Virginia Sen. Monty Mason was one of the Democrats who voted to pass the incredibly popular measure cutting Virginia’s grocery tax last year – a measure that passed almost unanimously in both the state House and Senate.
Mason, who’s running for reelection in extremely competitive Senate District 24, rolled out a new ad touting his support for cutting Virginia’s grocery tax to 1%.
“We cut the grocery tax to put money back in your pocket,” Mason says in his family-focused ad that features his daughters and also highlights his support for Virginia schools.
The tax cut will typically save shoppers $1.50 on every $100 worth of groceries, which over the course of an entire year can add up. Several personal hygiene products also qualify for the cut, meaning Virginians will save money when purchasing things like napkins, paper towels, diapers, feminine products and more.

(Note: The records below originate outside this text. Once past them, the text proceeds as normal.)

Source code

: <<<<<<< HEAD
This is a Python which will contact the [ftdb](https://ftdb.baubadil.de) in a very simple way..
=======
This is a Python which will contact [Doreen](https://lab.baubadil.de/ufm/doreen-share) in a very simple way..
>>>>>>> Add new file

“Every decrease helps out a lot, especially with single moms, single fathers, so yeah I’m very happy that it’s going down,” Lauren Andrews, a shopper in Lynchburg, told a local news station.
But some Republican campaign advisers seemed to think that only their party could tout tax-cutting proposals, even if Democrats literally voted for the measure. So upset by a relatively routine ad, Gov. Glenn Youngkin’s PAC, funded by wealthy donors, said it plans to send Danny Diggs, Mason’s GOP opponent in SD-24, $100,000 in response to the ad.
While reproductive rights have emerged as a centerpiece of many Democrats’ messaging campaigns this cycle, the party’s lawmakers have economic accomplishments to tout as well, despite the fact that Republicans seem to think they have a monopoly.
The grocery sales tax cut, which took effect on January 1, benefitted Virginians in every region and of every political stripe.
In terms of credit-taking, literally almost every single incumbent lawmaker on the ballot this fall can claim the tax cut as something they helped bring about.
While initial proposals in the GOP-controlled House of Delegates and Democratic-majority state Senate differed on the details, the grocery tax cut was supported almost unanimously in both chambers after a compromise agreement was reached last year.
Other recent economic policies for which Democrats can claim credit include raising the state’s minimum wage, while Republicans are solely responsible for the failure of other cost-cutting bills, including one just this year that would have established a prescription drug affordability board. Currently, the ongoing state budget impasse is imperiling another cost-cutting measure passed under Democrats’ full control of state government in 2021: a reinsurance program that reduces health insurance premiums for Virginians covered under the Affordable Care Act.